Segment Start: Data to examine
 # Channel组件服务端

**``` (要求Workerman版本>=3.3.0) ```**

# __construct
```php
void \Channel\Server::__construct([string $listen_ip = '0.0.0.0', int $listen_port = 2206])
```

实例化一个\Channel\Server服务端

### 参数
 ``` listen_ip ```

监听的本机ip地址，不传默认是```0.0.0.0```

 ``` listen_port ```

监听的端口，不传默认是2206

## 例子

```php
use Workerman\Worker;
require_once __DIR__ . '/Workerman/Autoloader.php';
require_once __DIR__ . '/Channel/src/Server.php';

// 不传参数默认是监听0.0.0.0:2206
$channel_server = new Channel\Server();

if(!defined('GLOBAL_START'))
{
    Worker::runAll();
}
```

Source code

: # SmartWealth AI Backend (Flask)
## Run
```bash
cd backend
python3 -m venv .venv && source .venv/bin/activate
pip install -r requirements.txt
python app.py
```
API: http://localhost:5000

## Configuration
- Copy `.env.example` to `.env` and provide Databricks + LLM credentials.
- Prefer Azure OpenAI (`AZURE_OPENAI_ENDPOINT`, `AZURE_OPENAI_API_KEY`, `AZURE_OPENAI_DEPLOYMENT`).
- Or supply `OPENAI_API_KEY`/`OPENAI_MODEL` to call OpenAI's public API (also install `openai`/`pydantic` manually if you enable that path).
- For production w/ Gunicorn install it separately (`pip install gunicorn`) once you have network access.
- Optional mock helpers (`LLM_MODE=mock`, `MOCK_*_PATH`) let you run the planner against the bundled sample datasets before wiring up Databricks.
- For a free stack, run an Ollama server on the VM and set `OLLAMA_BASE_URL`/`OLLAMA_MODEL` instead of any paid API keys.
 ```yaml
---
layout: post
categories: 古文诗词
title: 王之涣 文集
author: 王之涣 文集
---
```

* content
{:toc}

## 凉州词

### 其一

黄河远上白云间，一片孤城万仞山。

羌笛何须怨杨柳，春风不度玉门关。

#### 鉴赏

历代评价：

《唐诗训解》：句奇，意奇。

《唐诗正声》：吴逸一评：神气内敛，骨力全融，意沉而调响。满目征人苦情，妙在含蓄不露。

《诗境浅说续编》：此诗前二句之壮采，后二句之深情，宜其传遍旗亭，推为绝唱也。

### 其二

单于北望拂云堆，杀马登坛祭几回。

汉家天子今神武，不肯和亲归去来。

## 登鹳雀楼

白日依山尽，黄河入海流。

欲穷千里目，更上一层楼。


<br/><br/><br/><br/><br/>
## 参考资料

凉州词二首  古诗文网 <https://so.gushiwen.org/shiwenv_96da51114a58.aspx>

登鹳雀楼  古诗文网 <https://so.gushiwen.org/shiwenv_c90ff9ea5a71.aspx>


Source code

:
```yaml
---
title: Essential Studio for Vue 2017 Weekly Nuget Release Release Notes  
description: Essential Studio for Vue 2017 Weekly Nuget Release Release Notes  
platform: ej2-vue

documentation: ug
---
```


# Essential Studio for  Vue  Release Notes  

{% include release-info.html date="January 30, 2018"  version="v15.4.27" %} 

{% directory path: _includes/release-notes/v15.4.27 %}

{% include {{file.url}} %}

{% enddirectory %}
Segment End: Data to examine
-- What this task involves --
Each line above with the word "aspx" must be returned.

-- Reply to the task --
凉州词二首  古诗文网 <https://so.gushiwen.org/shiwenv_96da51114a58.aspx>
登鹳雀楼  古诗文网 <https://so.gushiwen.org/shiwenv_c90ff9ea5a71.aspx>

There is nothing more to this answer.